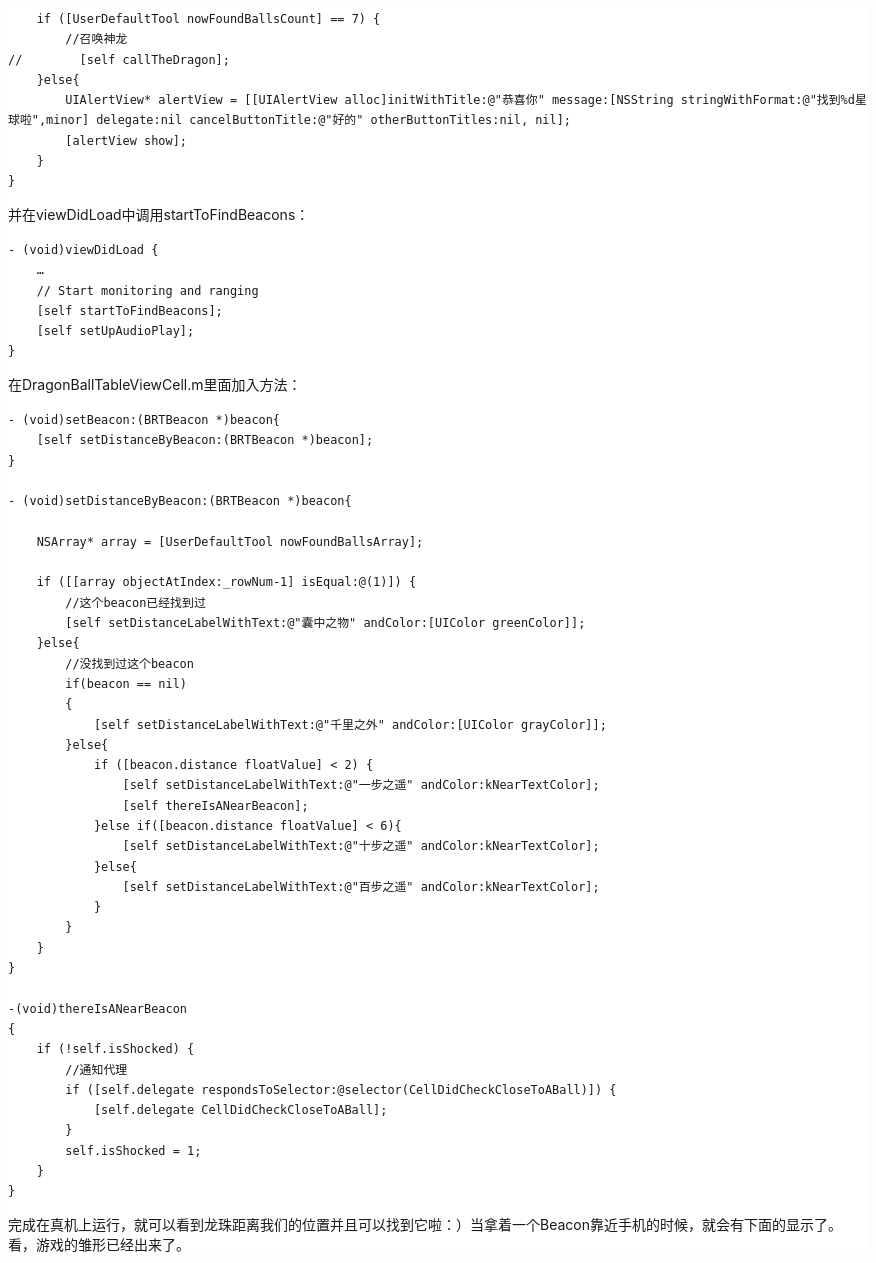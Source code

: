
 ```
    if ([UserDefaultTool nowFoundBallsCount] == 7) {
        //召唤神龙
//        [self callTheDragon];
    }else{
        UIAlertView* alertView = [[UIAlertView alloc]initWithTitle:@"恭喜你" message:[NSString stringWithFormat:@"找到%d星球啦",minor] delegate:nil cancelButtonTitle:@"好的" otherButtonTitles:nil, nil];
        [alertView show];
    }
}
```

并在viewDidLoad中调用startToFindBeacons：

```
- (void)viewDidLoad {
    …
    // Start monitoring and ranging
    [self startToFindBeacons];
    [self setUpAudioPlay];
}
```
在DragonBallTableViewCell.m里面加入方法：

```
- (void)setBeacon:(BRTBeacon *)beacon{
    [self setDistanceByBeacon:(BRTBeacon *)beacon];
}

- (void)setDistanceByBeacon:(BRTBeacon *)beacon{
    
    NSArray* array = [UserDefaultTool nowFoundBallsArray];
    
    if ([[array objectAtIndex:_rowNum-1] isEqual:@(1)]) {
        //这个beacon已经找到过
        [self setDistanceLabelWithText:@"囊中之物" andColor:[UIColor greenColor]];
    }else{
        //没找到过这个beacon
        if(beacon == nil)
        {
            [self setDistanceLabelWithText:@"千里之外" andColor:[UIColor grayColor]];
        }else{
            if ([beacon.distance floatValue] < 2) {
                [self setDistanceLabelWithText:@"一步之遥" andColor:kNearTextColor];
                [self thereIsANearBeacon];
            }else if([beacon.distance floatValue] < 6){
                [self setDistanceLabelWithText:@"十步之遥" andColor:kNearTextColor];
            }else{
                [self setDistanceLabelWithText:@"百步之遥" andColor:kNearTextColor];
            }
        }
    }
}

-(void)thereIsANearBeacon
{
    if (!self.isShocked) {
        //通知代理
        if ([self.delegate respondsToSelector:@selector(CellDidCheckCloseToABall)]) {
            [self.delegate CellDidCheckCloseToABall];
        }
        self.isShocked = 1;
    }
}
```
完成在真机上运行，就可以看到龙珠距离我们的位置并且可以找到它啦：）当拿着一个Beacon靠近手机的时候，就会有下面的显示了。看，游戏的雏形已经出来了。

▶ _WORK ORDER_: Your answer should be each line from the entries that includes the string "void".

▶ _REPLY TO THE TASK_:
- (void)viewDidLoad {
- (void)setBeacon:(BRTBeacon *)beacon{
- (void)setDistanceByBeacon:(BRTBeacon *)beacon{
-(void)thereIsANearBeacon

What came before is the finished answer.